Downton Abbey: The Grand Finale (2025, Simon Curtis)
55/100
Best of the three films, though that's not saying much. (I'd intended to catch up with Ostensible Finale on I see now it's Peacock, who knows when, but was in San Jose for a couple of days on personal business and noticed that Camera 3, my hometown arthouse theater, was screening it on Wednesday night. Their schedule's very erratic these days so whenever an opportunity arises to see anything I'm even remotely interested in, I tend to jump on it, out of nostalgia for the venue.) This almost feels like an episode of the series, despite running double the length: We get an over-the-top anchor plot—Lady Mary becoming a social pariah following her gasp! divorce, prompting a scheme to win the neighbors over by having Noël Coward attend a Crawley dinner party—and several minor subplots, ranging from Mr. Carson's difficulty handing the reins over after finally retiring (I'm still "puzzled" about what happened to that palsy from the series 6 finale) to Alessandro Nivola as the world's most obvious flim-flam man (whose bones Lady Mary of course instantly jumps). As ever, nobody who isn't attached to these characters need go anywhere near the movie, which exists solely to give them another go-'round; at the same time, I appreciated Grand Finale's comparatively and counterintuitively light elegiac touch (at least until the very end, when poor Michelle Dockery has to trigger dead-character-and/or-actor flashbacks via a variety of broad facial expressions that call to mind a silent-era director shouting "Okay, now look wistful!"), with Lord Crawley accepting fairly quickly that the times they are a-changin' and exiting the Abbey (possibly for a London flat at some point!) in surprisingly good spirits.

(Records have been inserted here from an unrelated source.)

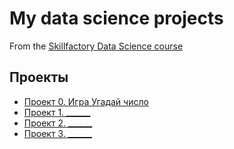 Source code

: # My data science projects

From the [Skillfactory Data Science course](https://skillfactory.ru/data-science)

## Проекты

* [Проект 0. Игра Угадай число](https://github.com/plaun96/sf_data_science/tree/main/project_0)
* [Проект 1. ______](_______)
* [Проект 2. ______](_______)
* [Проект 3. ______](_______)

Mary's divorce inspiring Private Lives challenges Lorenz Hart's Stuart Little-inspiring mouse friend as the year's dumbest literary nudge in the ribs, and Arty Froushan's playing the popular conception of Noël Coward as saucy wit incarnate rather than a credible human being (small favors: at least Coward never dons a dressing gown here), but watching various snobs abandon their moral high dudgeon for a chance to meet the author of Hay Fever is still moderately amusing (and of course serves to make the Crawleys seem less obnoxiously hidebound by comparison). I'd have preferred to see Fellowes bring Siobhan Finneran back and have Mrs. O'Brien serial-kill much of the dramatis personae, but as needless formulaic extensions go, I've encountered much worse.